Engineering Resources

An Overview of Relational Databases with AlgoJS

An in-depth look at relational databases, including what they are, how they're unique, and when to use them.

AlgoJS is streamlining the learning process for interview preparation for beginner Software Engineers one step at a time, making engineering roles more accessible to beginners from all backgrounds. You can find more resources from AlgoJS on YouTube.

In the simplest terms, a database is a systematic collection of data.

Its significance lies in its ability to provide organized and scalable storage, ensuring data integrity and easily supporting complex data retrieval. Databases can range from small systems that run on personal computers to massive ones that operate on servers.

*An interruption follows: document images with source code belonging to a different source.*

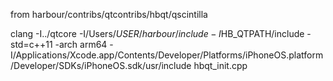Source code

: from harbour/contribs/qtcontribs/hbqt/qscintilla

clang -I../qtcore -I/Users/$USER/harbour/include -I$HB_QTPATH/include -std=c++11 -arch arm64 -I/Applications/Xcode.app/Contents/Developer/Platforms/iPhoneOS.platform/Developer/SDKs/iPhoneOS.sdk/usr/include hbqt_init.cpp
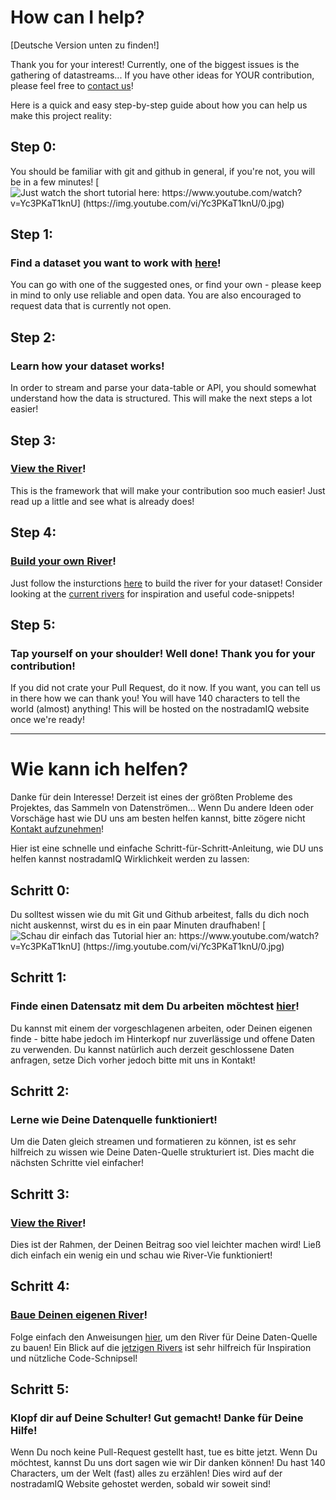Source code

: # How can I help?

[Deutsche Version unten zu finden!]

Thank you for your interest!
Currently, one of the biggest issues is the gathering of datastreams... 
If you have other ideas for YOUR contribution, please feel free to [contact us](mailto:passiweinberger@gmail.com)!

Here is a quick and easy step-by-step guide about how you can help us make this project reality:

## Step 0:
You should be familiar with git and github in general, if you're not, you will be in a few minutes!
[![Just watch the short tutorial here:  https://www.youtube.com/watch?v=Yc3PKaT1knU] (https://img.youtube.com/vi/Yc3PKaT1knU/0.jpg)](https://www.youtube.com/watch?v=Yc3PKaT1knU)

## Step 1:
### Find a dataset you want to work with [here](https://github.com/nupic-community/nostradamIQ/blob/master/datasets.md)!
You can go with one of the suggested ones, or find your own - please keep in mind to only use reliable and open data. You are also encouraged to request data that is currently not open.

## Step 2:
### Learn how your dataset works!
In order to stream and parse your data-table or API, you should somewhat understand how the data is structured. This will make the next steps a lot easier!

## Step 3:
### [View the River](http://data.numenta.org/index.html)!
This is the framework that will make your contribution soo much easier! Just read up a little and see what is already does!

## Step 4: 
### [Build your own River](https://github.com/nupic-community/river-view/wiki/Creating-a-River)!
Just follow the insturctions [here](https://github.com/nupic-community/river-view/wiki/Creating-a-River) to build the river for your dataset! Consider looking at the [current rivers](https://github.com/nupic-community/river-view/tree/master/rivers) for inspiration and useful code-snippets!

## Step 5:
### Tap yourself on your shoulder! Well done! Thank you for your contribution! 
If you did not crate your Pull Request, do it now. If you want, you can tell us in there how we can thank you! You will have 140 characters to tell the world (almost) anything! This will be hosted on the nostradamIQ website once we're ready!

_________________________________________________________________________________________________
# Wie kann ich helfen? 

Danke für dein Interesse!
Derzeit ist eines der größten Probleme des Projektes, das Sammeln von Datenströmen...
Wenn Du andere Ideen oder Vorschäge hast wie DU uns am besten helfen kannst, bitte zögere nicht [Kontakt aufzunehmen](mailto:passiweinberger@gmail.com)!

Hier ist eine schnelle und einfache Schritt-für-Schritt-Anleitung, wie DU uns helfen kannst nostradamIQ Wirklichkeit werden zu lassen:

## Schritt 0:
Du solltest wissen wie du mit Git und Github arbeitest, falls du dich noch nicht auskennst, wirst du es in ein paar Minuten draufhaben!
[![Schau dir einfach das Tutorial hier an: https://www.youtube.com/watch?v=Yc3PKaT1knU] (https://img.youtube.com/vi/Yc3PKaT1knU/0.jpg)](https://www.youtube.com/watch?v=Yc3PKaT1knU)

## Schritt 1:
### Finde einen Datensatz mit dem Du arbeiten möchtest [hier](https://github.com/nupic-community/nostradamIQ/blob/master/datasets.md)!
Du kannst mit einem der vorgeschlagenen arbeiten, oder Deinen eigenen finde - bitte habe jedoch im Hinterkopf nur zuverlässige und offene Daten zu verwenden. Du kannst natürlich auch derzeit geschlossene Daten anfragen, setze Dich vorher jedoch bitte mit uns in Kontakt! 

## Schritt 2:
### Lerne wie Deine Datenquelle funktioniert!
Um die Daten gleich streamen und formatieren zu können, ist es sehr hilfreich zu wissen wie Deine Daten-Quelle strukturiert ist. Dies macht die nächsten Schritte viel einfacher!

## Schritt 3:
### [View the River](http://data.numenta.org/index.html)!
Dies ist der Rahmen, der Deinen Beitrag soo viel leichter machen wird! Ließ dich einfach ein wenig ein und schau wie River-Vie funktioniert!

## Schritt 4:
### [Baue Deinen eigenen River](https://github.com/nupic-community/river-view/wiki/Creating-a-River)!
Folge einfach den Anweisungen [hier](https://github.com/nupic-community/river-view/wiki/Creating-a-River), um den River für Deine Daten-Quelle zu bauen! Ein Blick auf die [jetzigen Rivers](https://github.com/nupic-community/river-view/tree/master/rivers) ist sehr hilfreich für Inspiration und nützliche Code-Schnipsel!

## Schritt 5:
### Klopf dir auf Deine Schulter! Gut gemacht! Danke für Deine Hilfe!
Wenn Du noch keine Pull-Request gestellt hast, tue es bitte jetzt. Wenn Du möchtest, kannst Du uns dort sagen wie wir Dir danken können! Du hast 140 Characters, um der Welt (fast) alles zu erzählen! Dies wird auf der nostradamIQ Website gehostet werden, sobald wir soweit sind!
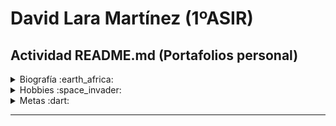 # David Lara Martínez (1ºASIR)

## Actividad README.md (Portafolios personal)

<details><summary>Biografía :earth_africa: </summary>
<p>

![me](https://github.com/DavidLaraMartinez/1-ASIR/blob/main/image01.jpeg?raw=true)
  
 Soy **David Lara Martínez**, nací en Córdoba hace 24 años (15/05/2000). Vivo en el Sector Sur, donde me crié y cursé la Educación Primaria, la E.S.O y el Bachillerato de Ciencias Sociales. 

 Siempre he sido muy responsable en los estudios, consiguiendo aprobar todo a la primera, excepto matemáticas e inglés, que siempre fueron mis "**_talones de Aquiles_**". Estas dificultades me hicieron renunciar estudiar un Bachillerato de Ciencias o una Ingeniería Informática, a pesar de que mis grandes aficiones siempre fueron los PCs y los videojuegos. Por lo tanto, sin saber muy bien qué estudiar tras Selectividad, elegí matricularme en el Grado de Educación Primaria en la UCO, simplemente porque mi mejor amigo fue allí.

 Pasaron los 4 años y, sin mucha complejidad, me especialicé en la mención de **Educación Física**, simplemente porque en ese momento tenía más salidas laborales dentro de las diferentes especializaciones de la docencia (_no era ni soy muy fan de hacer deporte, pero tenía que comer de algo_). Además, para obtener el título de Grado, es obligatorio tener el B1 de un idioma. Como mencioné antes, el inglés nunca ha sido mi fuerte, así que opté por obtenerlo mediante Aptis, ya que tenía fama de ser sencillo conseguir la certificación B1. Sin embargo, logré un **B2**. :top:

 Al finalizar el Grado, te das cuenta de la realidad de la docencia: básicamente es opositar o trabajar en colegios concertados / privados (_en su mayoría son de índole católica_) por lo que yo no tengo acceso a ellos puesto que requiere un curso especializado en religión (DECA).

 Debido a esto, mi objetivo durante el primer año tras terminar el Grado fue ganar puntos para la oposición, y realizé el **Máster en Neuropedagogía, Creatividad y Gestión de la Capacidad y el Talento** (_donde conocí a mi actual pareja :heart:_). Además del máster, hice varidad de cursos, para sumar más y más puntos, gastando más y más dinero. Spoiler: las oposiciones son una estafa piramidal.

 A la par, trabajaba para ganar algo de dinero y equilibrar gastos. 
 
 Trabajé en:
* Aulas matinales.
* Comedores escolares.
* Extraescolares.
  * Robótica.
  * Multideporte.
  * Zumba _(durante un mes, ni yo sé como conseguí ese puesto)_.
* Escuela de verano.

 Al año siguiente, tras obtener el máximo de puntos por méritos, me apunté en una academia para preparar la oposición en la especialidad de Educación Física, porque tenía más salidas, como mencioné antes. Fue un año duro, trabajando y estudiando un temario todo relacionado con deporte, condición física, etc. (_me costó más de lo normal porque no es un temario que me apasione_). Además, también había que preparar la defensa oral ante el tribunal. 

 Preparé **20/25 temas**, no me dio tiempo  de estudiar todos porque los trabajos me quitaban mucho tiempo. Para ser el primer año, creo que estaba bien llevar casi todos. Finalmente, el 22 de junio fui a Huelva a examinarme. De las 3 bolas que salieron en el sorteo, solo una correspondía a un tema que me sabía. Escogí esa, pero no me fue muy bien la cosa y aprobé con un 5.3. A día de hoy, hay un embudo de interinos que es una locura; tienes que sacar un mínimo de 9.5, para que a lo mejor tengas la oportunidad de que te llamen de la bolsa, lo cual es una auténtica barbaridad.

 Tras este varapalo y sin mucha ilusión por continuar en la docencia y repetir el proceso de oposición una y otra vez  hasta conseguir una plaza con 35 años o más, decidí buscar un grado superior de lo que realmente me apasionaba: la informática. Por eso, elegí DAW, DAM o ASIR, quería entrar en uno de los tres. A partir de aquí, tengo grandes expectativas, ya que conozco bastante gente de este sector, como ahora contaré en la siguiente sección, que me apoyaron en la decisión. Creo que tengo muchas más posibilidades de empleo, o eso espero, en comparación a las oposiciones de maestro.

Perdón por la chapa. :tired_face:

![perdóngif](https://media.tenor.com/mCF8lQSD6D4AAAAj/sorry-stitch.gif)

</p>
</details>

<details><summary>Hobbies :space_invader: </summary>
<p>

![wow](https://static.wikia.nocookie.net/wow/images/7/7d/WoWlogo.png/revision/latest?cb=20090510204154&path-prefix=es)
 
 En cuanto a mis hobbies, tengo un hermano 10 años mayor que yo, por lo que desde pequeño siempre tuve a alguien que me enseñara a jugar a la PlayStation 1, Gameboy Color, PC, etc.  Él siempre ha sido muy casero y ha preferido jugar videojuegos antes que salir de fiesta, al igual que yo. 

 En su época, mi hermano jugaba a [Counter Strike 1.6](https://www.counter-strike.net/), [League of Legends Season 2](https://www.leagueoflegends.com/es-es/), [World of Warcraft: Wrath of the Lich King](https://worldofwarcraft.blizzard.com/es-es/), etc. Cuando él no estaba en casa, yo me metía en su cuenta del WoW para levearme un mago, tranquilamente, aunque en ese entonces jugaba solo y no me enteraba de mucho, ya que tenía solo 8 o 9 años. Puedo decir que el WoW es al juego que más horas le he dedicado y al que sigo jugando con mucha diferencia con el resto. 

 En mi adolescencia, durante la E.S.O., me alejé del PC porque era muy caro tener uno para mí y otro para mi hermano, así que jugué principalmente a la PS3 / PS4 con mis compañeros de clase. Recuerdo que jugábamos al Call of Duty: Black Ops II y al FIFA. Sin embargo, todo cambió en 1º de Bachillerato, cuando me compraron mi primer PC gaming.

 Cuando tuve mi primer PC potente, volví al WoW. Empecé a juntarme de nuevo con mi hermano y su grupo de amigos, que me sacan entre 10-12 años cada uno, pero que a día de hoy también son mis amigos. Cada uno vivimos en un punto de España diferente: Valladolid, Castellón, Madrid, Cádiz, Santander, Granada, nosotros de Córdoba, ... Desde 2017, cuando empecé a juntarme con ellos por Discord, hemos jugado casi todos los días al WoW o a cualquier otro juego chorra que se nos ocurriera. 
 
 Lo más importante de todo esto, lo que influyó en mi decisión de estudiar ASIR, es que todos estos amigos trabajan en áreas relacionadas con la informática: administradores de redes, programadores, ciberseguridad, etc. Tenemos de todo en nuestro grupo, lo cual me motiva, ya que tienen buenos empleos en este sector, y tengo una ayuda para cuando tenga cualquier tipo de duda. Además, mi cuñado también es ingeniero informático, por lo que estoy rodeado de informáticos. Hasta ahora, mi hermano y yo éramos los únicos del grupo que no trabájabamos ni estudiábamos algo relacionado con esto, pero eso ha cambiado.

 Otro de mis grandes hobbies es el fútbol :soccer:, pero verlo, no jugarlo, que me canso. Soy socio del [Córdoba C.F](https://cordobacf.com/) desde hace 13 temporadas, y siempre voy con mi padre a ver los partidos.

 También tengo amigos fuera del Discord aquí en Córdoba. Los fines de seamna me gusta desconectar y salir a tomar algo de chill con ellos, echar unos dardos o un billar, etc. Eso sí, fiesta no, no soy nada fiestero, y además ni bebo ni fumo. Creo que me he tomado 5 cubatas en toda mi vida.

 Por último, aunque no es un hobbie, está mi pareja. La menciono en este apartado porque también paso mucho tiempo con ella. Antes nos veíamos todos los días en el trabajo porque coincidíamos en el aula matinal, pero ahora estoy esperando que me llamen de ese colegio para las mañanas, ya que actualmente no tengo trabajo. Antes tenía trabajos fijos por las tardes, pero tuve que renunciar a ellos para poder estudiar ASIR. Ahora solo la veo los fines de semana.

 ![wowgif](https://media4.giphy.com/media/TXTITOGUzF71ojctm5/giphy.gif)

</p>
</details>

<details><summary>Metas :dart: </summary>
<p>

![inf](https://humanidades.com/wp-content/uploads/2018/12/sistema-informatico-1-e1585504699254.jpg)

 Mis metas son un poco exigentes para la edad que tengo. Me pongo mucha presión a mí mismo porque tengo 24 años y aún no tengo un trabajo "digno". Actualmente me estoy reciclando, y eso me hace sentir un poco mal conmigo mismo. Por eso, quiero dar lo mejor de mí en este curso y en las prácticas en las empresas, para poder obtener mi primer empleo lo antes posible.

| A corto plazo                                                              | A largo plazo                                                                             |
|               ----------                                                   | ----------                                                                                |
| Jugar menos a World of Warcraft                                            | Estilo de vida más saludable: gym, leer, autodidácta.                                     |
| Adquir buenas bases estos dos años y hacer un buen papel en las prácticas. | Ser un buen profesional.                                                                  |
| Encontrar trabajo para las mañanas para generar algo de ingresos.          | Conseguir estabilidad lo antes posible (un primer empleo en el mundo de la informática).  |

Como bien dicen los Goblins en el WoW:
> [~~"El tiempo es oro colega".~~](https://www.myinstants.com/es/instant/dame-mi-dinero-71306/)

![goblingif](https://media1.giphy.com/media/1AISoIppa3sYmbFZY0/giphy.gif?cid=6c09b95252x0zda8uk6ve0tkgoi5k0h72u4o9n9ntwi7h4ov&ep=v1_internal_gif_by_id&rid=giphy.gif&ct=g)

</p>
</details>

***
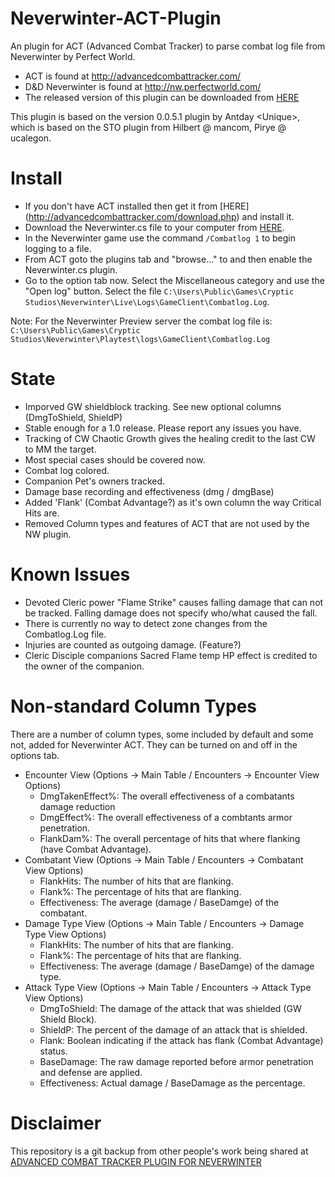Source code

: Neverwinter-ACT-Plugin
======================

An plugin for ACT (Advanced Combat Tracker) to parse combat log file from Neverwinter by Perfect World.

- ACT is found at http://advancedcombattracker.com/
- D&D Neverwinter is found at http://nw.perfectworld.com/
- The released version of this plugin can be downloaded from [HERE][nwcs]

This plugin is based on the version 0.0.5.1 plugin by Antday \<Unique\>, 
which is based on the STO plugin from Hilbert @ mancom, Pirye @ ucalegon.


Install
=======
- If you don't have ACT installed then get it from [HERE] (http://advancedcombattracker.com/download.php) and install it.
- Download the Neverwinter.cs file to your computer from [HERE][nwcs].
- In the Neverwinter game use the command ``/Combatlog 1`` to begin logging to a file.
- From ACT goto the plugins tab and "browse..." to and then enable the Neverwinter.cs plugin.  
- Go to the option tab now. Select the Miscellaneous category and use the "Open log" button. Select the file ``C:\Users\Public\Games\Cryptic Studios\Neverwinter\Live\Logs\GameClient\Combatlog.Log``.

Note: For the Neverwinter Preview server the combat log file is:
  ``C:\Users\Public\Games\Cryptic Studios\Neverwinter\Playtest\logs\GameClient\Combatlog.Log``


State
=====
- Imporved GW shieldblock tracking.  See new optional columns (DmgToShield, ShieldP)
- Stable enough for a 1.0 release.  Please report any issues you have.
- Tracking of CW Chaotic Growth gives the healing credit to the last CW to MM the target.
- Most special cases should be covered now.
- Combat log colored.
- Companion Pet's owners tracked.
- Damage base recording and effectiveness (dmg / dmgBase)
- Added 'Flank' (Combat Advantage?) as it's own column the way Critical Hits are.
- Removed Column types and features of ACT that are not used by the NW plugin.


Known Issues
============
- Devoted Cleric power "Flame Strike" causes falling damage that can not be tracked.  Falling damage does not specify who/what caused the fall.
- There is currently no way to detect zone changes from the Combatlog.Log file.
- Injuries are counted as outgoing damage.  (Feature?)
- Cleric Disciple companions Sacred Flame temp HP effect is credited to the owner of the companion.


Non-standard Column Types
=========================
There are a number of column types, some included by default and some not, added for Neverwinter ACT.  They can be turned on and off in the options tab.

- Encounter View (Options -> Main Table / Encounters -> Encounter View Options)
    - DmgTakenEffect%: The overall effectiveness of a combatants damage reduction
    - DmgEffect%: The overall effectiveness of a combtants armor penetration.
    - FlankDam%: The overall percentage of hits that where flanking (have Combat Advantage).
- Combatant View (Options -> Main Table / Encounters -> Combatant View Options)
    - FlankHits: The number of hits that are flanking.
    - Flank%: The percentage of hits that are flanking.
    - Effectiveness: The average (damage / BaseDamge) of the combatant.
- Damage Type View (Options -> Main Table / Encounters -> Damage Type View Options)
    - FlankHits: The number of hits that are flanking.
    - Flank%: The percentage of hits that are flanking.
    - Effectiveness: The average (damage / BaseDamge) of the damage type.
- Attack Type View (Options -> Main Table / Encounters -> Attack Type View Options)
    - DmgToShield: The damage of the attack that was shielded (GW Shield Block). 
    - ShieldP: The percent of the damage of an attack that is shielded.
    - Flank: Boolean indicating if the attack has flank (Combat Advantage) status.
    - BaseDamage: The raw damage reported before armor penetration and defense are applied.
    - Effectiveness: Actual damage / BaseDamage as the percentage.


Disclaimer
=========================
This repository is a git backup from other people's work being shared at [ADVANCED COMBAT TRACKER PLUGIN FOR NEVERWINTER](https://www.arcgames.com/en/forums/neverwinter#/discussion/1238063/advanced-combat-tracker-plugin-for-neverwinter-updates-feb-2018)

[nwcs]: https://bitbucket.org/nisckis/neverwinter-act-plugin/raw/master/Neverwinter.cs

Choosing the right database system is a critical strategic decision that impacts cost optimization and resource management. It's a bit like selecting the heart of your digital infrastructure—the choice dictates the immediate functionality and sets the stage for future growth and adaptability.

Investing time in selecting the most compatible and scalable database system is crucial for long-term technological and business success.

Relational databases vs. NoSQL

Relational databases are the go-to for structured data and transactional consistency, while NoSQL offers flexibility and scalability for varied data types and massive volumes. Choosing which database to use depends on your application's specific needs.

Here’s a breakdown of these common options:

Relational Databases (RDBMS): These are the most traditional form of databases. They store data in tables, which are interconnected through relationships. This type of database uses Structured Query Language (SQL) for data manipulation. Examples include MySQL, PostgreSQL, and Oracle.

Non-Relational Databases (NoSQL): These databases are more flexible in terms of data storage. They don’t require a fixed schema and can handle unstructured data like documents, key-value pairs, wide-column stores, or graphs. Popular NoSQL databases include MongoDB, Cassandra, and Redis.

Relational Databases

Today, we’re focusing on relational databases. A relational database organizes data into one or more tables (or "relations") of columns and rows, with each row representing a unique instance or record and each column representing a specific field. This format allows for the structured management of data, making it easier to establish relationships between different data points.

Relational databases provide a highly organized and intuitive system for managing data.

They’re popular for many reasons, including their

Proven reliability and stability: Relational databases have been around for decades, proving their reliability and stability in managing data across various industries.
Use of SQL: SQL is a powerful and standardized language widely understood and used in the industry. This universality makes it easier for database management and manipulation.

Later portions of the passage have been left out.